The updates include:
- Lowering the maximum civil penalties for violating time and hour restrictions from the current $10,000 to $2,500 per child per instance.
- Allowing reductions to the penalty according to the size of the business. For example, an employer with 25 or fewer employees could get a 35% reduction.
“Iowa taxpayers shouldn’t pay the price for businesses who knowingly break the law,” State Rep. Sami Scheetz (D-Cedar Rapids) said.
“We’re already seeing the consequences of last year’s law. Children have been found working in dangerous conditions at slaughterhouses, cleaning equipment like band saws and head splitters. We must support Iowa businesses who follow the rules, not reward bad behavior by bad actors.”
The new rules will go to the legislative rules committee in February.
The 2023 law allows businesses to assign child workers more dangerous jobs and longer hours, including in meatpacking and construction. The law violates some parts of the federal 1938 Fair Labor Standards Act.
Joshua Brown, president of the Iowa State Education Association, said there’s clear evidence that students fall behind if they come to school after working long hours. Only 55% of those students end up graduating high school, he said. That often means students aren’t able to move up in the world and get jobs that pay higher as adults.
“We want to make sure that they are within safe boundaries of getting some work experience while they’re in junior high or high school, but without putting themselves at risk for losing their opportunities of future success,” he said.
Since the bill became law, several Iowa businesses have been investigated and/or fined for violations, including a Subway in Maquoketa.
Charlie Wishman, president of the Iowa Federation of Labor, AFL-CIO, said it doesn’t have to be this way.
“We believe that all kids deserve a quality education and safe opportunities to get work experience. I’ve had that—I’m sure many of you have as well—but we can give them this by restoring Iowa’s common sense child labor guidelines.”
Iowa isn’t the only state that has rolled back child labor regulations, but it has made the most extreme changes, according to Jennifer Sherer at the Economic Policy Institute.
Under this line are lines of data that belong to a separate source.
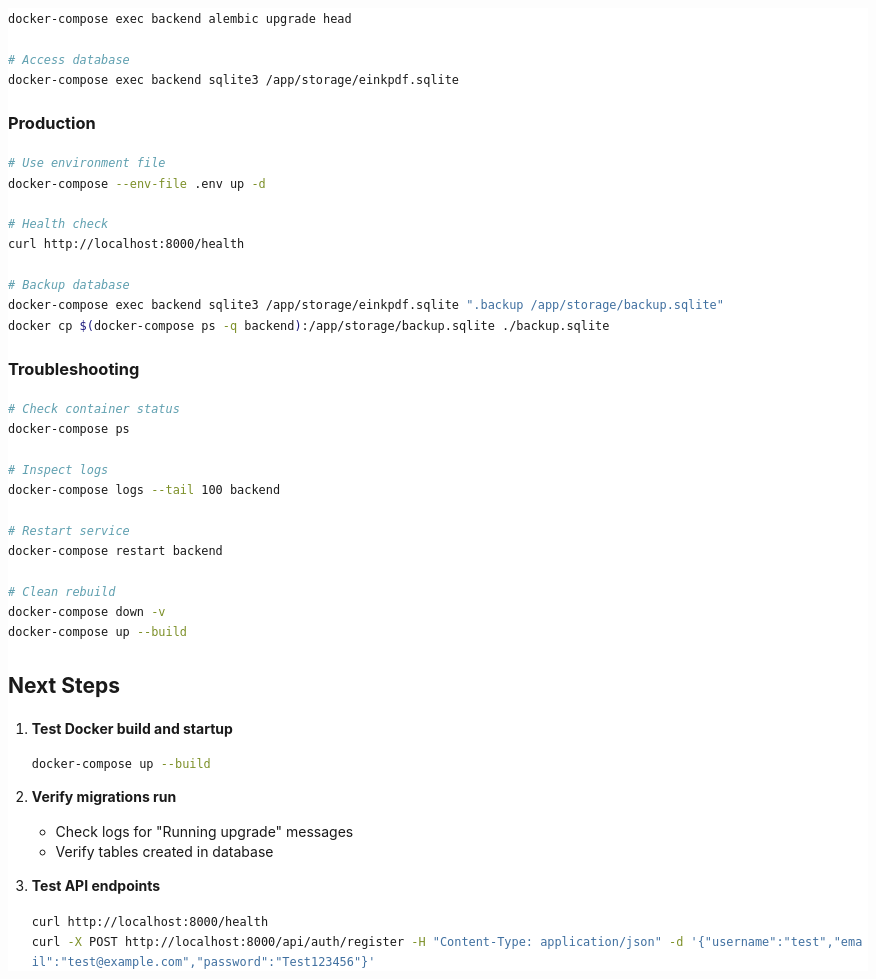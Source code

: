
 ```bash
docker-compose exec backend alembic upgrade head

# Access database
docker-compose exec backend sqlite3 /app/storage/einkpdf.sqlite
```

### Production
```bash
# Use environment file
docker-compose --env-file .env up -d

# Health check
curl http://localhost:8000/health

# Backup database
docker-compose exec backend sqlite3 /app/storage/einkpdf.sqlite ".backup /app/storage/backup.sqlite"
docker cp $(docker-compose ps -q backend):/app/storage/backup.sqlite ./backup.sqlite
```

### Troubleshooting
```bash
# Check container status
docker-compose ps

# Inspect logs
docker-compose logs --tail 100 backend

# Restart service
docker-compose restart backend

# Clean rebuild
docker-compose down -v
docker-compose up --build
```

## Next Steps

1. **Test Docker build and startup**
   ```bash
   docker-compose up --build
   ```

2. **Verify migrations run**
   - Check logs for "Running upgrade" messages
   - Verify tables created in database

3. **Test API endpoints**
   ```bash
   curl http://localhost:8000/health
   curl -X POST http://localhost:8000/api/auth/register -H "Content-Type: application/json" -d '{"username":"test","email":"test@example.com","password":"Test123456"}'
   ```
Other states, meanwhile, are responding to the reports of children being exploited, killed, and injured working in dangerous jobs like meatpacking.
“We have states all over the country that are beginning to take action and respond to the child labor crisis that they’re seeing in their states and their industries,” she said. “States as diverse in geography and politics as Alabama, Colorado and Virginia all increased their penalty amounts for child labor violations just this past year in their legislatures.”
Sherer also pointed to Nebraska and Illinois as examples of states that have improved their work permit systems and how they enforce their child labor laws.
Iowa, she said, can do the same.
“We have plenty of momentum to address this crisis,” Sherer said. “And of course, we have a model within our own state of a pre-2023 Iowa state law that was very strong and robust to return to and build on.”